The researchers conclude that inverse associations were observed for deaths due to heart disease, respiratory disease, stroke, injuries and accidents, diabetes, and infections, but not for deaths due to cancer. However, they also observe that “whether this was a causal or associational finding cannot be determined from our data.”

Rheumatoid patients are known to have increased risks of cardiovascular disease but the association with atrial fibrillation and stroke is less well documented. This study from Denmark included the entire Danish population(!) over the age of 15 years. The study period was 1997 to 2009 and over this time 18,247 people developed rheumatoid arthritis. They report that rheumatoid arthritis was associated with a 40% increase in risk of atrial fibrillation (8.2 cases per 1000 person years compared with 6.0 cases per 1000 person years in age and sex matched controls); the risk of stroke was also significant greater that in the general population.

They recommend that an annual cardiovascular risk assessment would be appropriate for rheumatoid arthritis patients.

The authors of this paper note that in chronic heart failure, there is a significant difference between the sexes in aetiology, ventricular function, comorbidities, and exercise capacity. While in men, ischaemic heart disease is the main cause of heart failure, it is hypertensive heart disease in women.

Based on these and other points they speculate on the possibility that different drugs or combinations may have different outcomes in the management of chronic heart failure in men and women. Their comprehensive review includes consideration of ACE-inhibitors, beta-blockers, angiotensin receptor blockers, and aldosterone antagonists. They note that there are reports noting that these agents may have differential gender outcomes but overall evidence both from randomised trials, and registry data from hospital- and community-treated patients, do not support the idea that women obtain less benefit from any of the current major anti-failure drugs than men.

About 20% of patients with venous thrombosis or embolism but no defined risk factors have a recurrence within the first 2 years after stopping anticoagulation therapy.

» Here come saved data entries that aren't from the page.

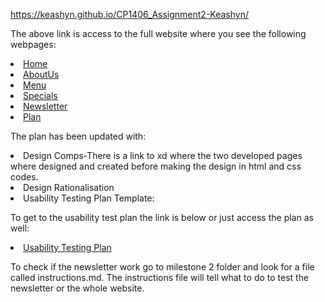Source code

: https://keashyn.github.io/CP1406_Assignment2-Keashyn/

The above link is access to the full website where you see the following
webpages:
<li><a href="../Milestone%202/index.html" accesskey="1" title="">Home</a></li><li><a href="aboutme.html" accesskey="3" title="">AboutUs</a></li>
<li><a href="../Milestone%202/menu.html" accesskey="4" title="">Menu</a></li>
<li><a href="../Milestone%202/special.html" accesskey="5" title="">Specials</a></li>
<li><a href="../Milestone%202/signup.html" accesskey="6" title="">Newsletter</a></li>
<li><a href="plan.html" accesskey="7" title="">Plan</a></li>

The plan has been updated with:
<li>Design Comps-There is a link to xd where the two developed pages where designed and created before making the design in html and css codes.</li>
<li>Design Rationalisation</li>
<li>Usability Testing Plan Template:</li>

To get to the usability test plan the link is below or just access the plan as well:
<li><a accesskey="8" href="../Milestone%202/usability-test-plan.html" title="">Usability Testing Plan</a></li>

To check if the newsletter work go to milestone 2 folder and look for a file called instructions.md. The instructions file will tell what to do to test the newsletter or the whole website.
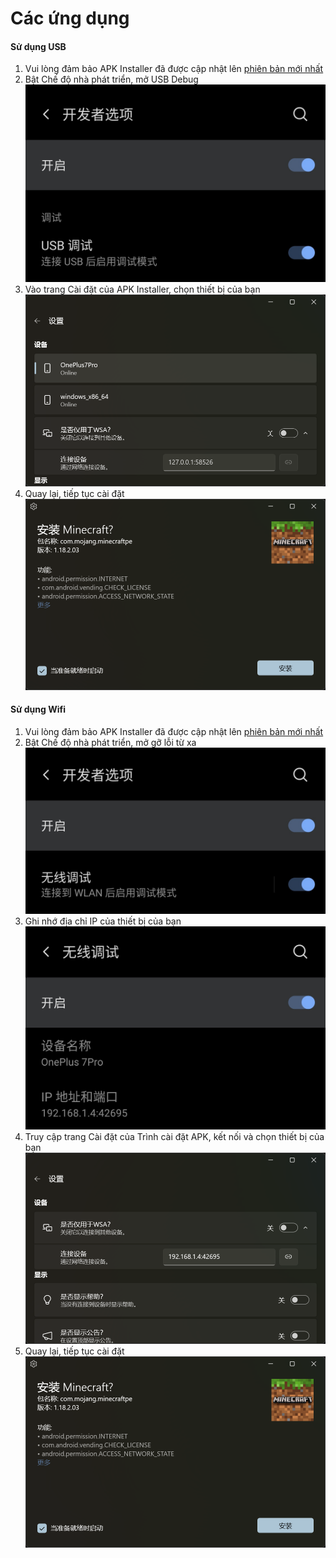 # Các ứng dụng
#### Sử dụng USB
1. Vui lòng đảm bảo APK Installer đã được cập nhật lên [phiên bản mới nhất](https://www.microsoft.com/store/productId/9P2JFQ43FPPG "APK Installer")
2. Bật Chế độ nhà phát triển, mở USB Debug![Chế độ Nhà Phát Triển apk](https://raw.githubusercontent.com/Paving-Base/APK-Installer/screenshots/Documents/Tutorials/How%20To%20Connect%20Device/Images/Screenshot_20221002-172252.jpg)
3. Vào trang Cài đặt của APK Installer, chọn thiết bị của bạn![Trang Cài đặt](https://raw.githubusercontent.com/Paving-Base/APK-Installer/screenshots/Documents/Tutorials/How%20To%20Connect%20Device/Images/Snipaste_2022-10-02_17-37-30.png)
4. Quay lại, tiếp tục cài đặt![Tiếp tục Cài đặt ok](https://raw.githubusercontent.com/Paving-Base/APK-Installer/screenshots/Documents/Tutorials/How%20To%20Connect%20Device/Images/Snipaste_2022-10-02_17-34-04.png)
#### Sử dụng Wifi
1. Vui lòng đảm bảo APK Installer đã được cập nhật lên [phiên bản mới nhất](https://www.microsoft.com/store/productId/9P2JFQ43FPPG "APK Installer")
2. Bật Chế độ nhà phát triển, mở gỡ lỗi từ xa![Chế độ Nhà Phát Triển apk](https://raw.githubusercontent.com/Paving-Base/APK-Installer/screenshots/Documents/Tutorials/How%20To%20Connect%20Device/Images/Screenshot_20221002-174001.jpg)
3. Ghi nhớ địa chỉ IP của thiết bị của bạn![Địa chỉ IP](https://raw.githubusercontent.com/Paving-Base/APK-Installer/screenshots/Documents/Tutorials/How%20To%20Connect%20Device/Images/Screenshot_20221002-174200.jpg)
3. Truy cập trang Cài đặt của Trình cài đặt APK, kết nối và chọn thiết bị của bạn![Trang Cài đặt](https://raw.githubusercontent.com/Paving-Base/APK-Installer/screenshots/Documents/Tutorials/How%20To%20Connect%20Device/Images/Snipaste_2022-10-02_17-46-28.png)
4. Quay lại, tiếp tục cài đặt![Tiếp tục Cài đặt ok](https://raw.githubusercontent.com/Paving-Base/APK-Installer/screenshots/Documents/Tutorials/How%20To%20Connect%20Device/Images/Snipaste_2022-10-02_17-34-04.png)
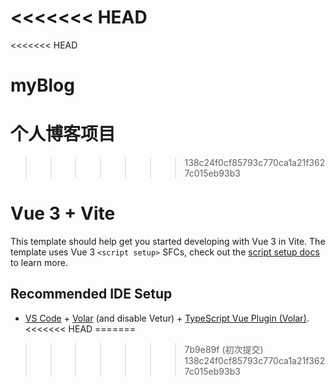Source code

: <<<<<<< HEAD
=======
<<<<<<< HEAD
# myBlog
个人博客项目
=======
>>>>>>> 138c24f0cf85793c770ca1a21f3627c015eb93b3
# Vue 3 + Vite

This template should help get you started developing with Vue 3 in Vite. The template uses Vue 3 `<script setup>` SFCs, check out the [script setup docs](https://v3.vuejs.org/api/sfc-script-setup.html#sfc-script-setup) to learn more.

## Recommended IDE Setup

- [VS Code](https://code.visualstudio.com/) + [Volar](https://marketplace.visualstudio.com/items?itemName=Vue.volar) (and disable Vetur) + [TypeScript Vue Plugin (Volar)](https://marketplace.visualstudio.com/items?itemName=Vue.vscode-typescript-vue-plugin).
<<<<<<< HEAD
=======
>>>>>>> 7b9e89f (初次提交)
>>>>>>> 138c24f0cf85793c770ca1a21f3627c015eb93b3
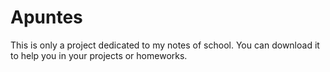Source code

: # Apuntes
This is only a project dedicated to my notes of school.
You can download it to help you in your projects or homeworks.
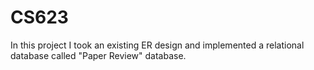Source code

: # CS623
In this project I took an existing ER design and implemented a relational database called "Paper Review" database.
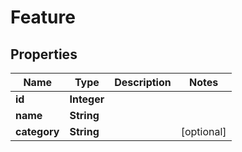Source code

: # Feature

## Properties
Name | Type | Description | Notes
------------ | ------------- | ------------- | -------------
**id** | **Integer** |  | 
**name** | **String** |  | 
**category** | **String** |  |  [optional]
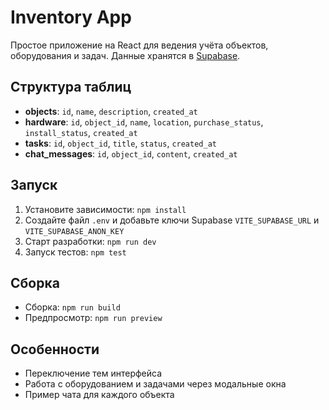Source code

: # Inventory App

Простое приложение на React для ведения учёта объектов, оборудования и задач. Данные хранятся в [Supabase](https://supabase.com/).

## Структура таблиц
- **objects**: `id`, `name`, `description`, `created_at`
- **hardware**: `id`, `object_id`, `name`, `location`, `purchase_status`, `install_status`, `created_at`
- **tasks**: `id`, `object_id`, `title`, `status`, `created_at`
- **chat_messages**: `id`, `object_id`, `content`, `created_at`

## Запуск
1. Установите зависимости: `npm install`
2. Создайте файл `.env` и добавьте ключи Supabase `VITE_SUPABASE_URL` и `VITE_SUPABASE_ANON_KEY`
3. Старт разработки: `npm run dev`
4. Запуск тестов: `npm test`

## Сборка
- Сборка: `npm run build`
- Предпросмотр: `npm run preview`

## Особенности
- Переключение тем интерфейса
- Работа с оборудованием и задачами через модальные окна
- Пример чата для каждого объекта
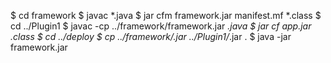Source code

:$ cd framework
$ javac *.java
$ jar cfm framework.jar manifest.mf *.class
$ cd ../Plugin1
$ javac -cp ../framework/framework.jar *.java
$ jar cf app.jar *.class
$ cd ../deploy
$ cp ../framework/*.jar ../Plugin1/*.jar .
$ java -jar framework.jar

Continuing anticoagulants for longer than 2 years is an option but is inconvenient because of monitoring requirements and the risk of haemorrhage. This study evaluates the role of the low dose aspirin. 403 patients were randomly assigned to aspirin 100 mg daily or placebo after they had completed 6–18 months anticoagulant treatment. At 2 years the thromboembolism rate was nearly halved in the aspirin treated patients (6.6% vs 11.2% per year). Adverse events were similar in the two groups, one patient in each group suffering a major bleeding episode.

The ACP guideline authors note that over 25 million people in the USA have type 2 diabetes so treatment guidelines are important. After a systematic review of the literature they recommend that clinicians should prescribe oral medications for such patients when lifestyle modifications, including diet, exercise, and weight loss, have failed to adequately improve hyperglycaemia.

Metformin is their first choice as they believe it is the most effective agent and has fewer adverse effects than the sulfonyureas. If this is inadequate they recommend adding a second oral agent. They found no evidence to support any one class of agent as the preferred second drug.

And finally, patients with persistent hyperglycaemia despite oral agents and lifestyle interventions may need insulin therapy.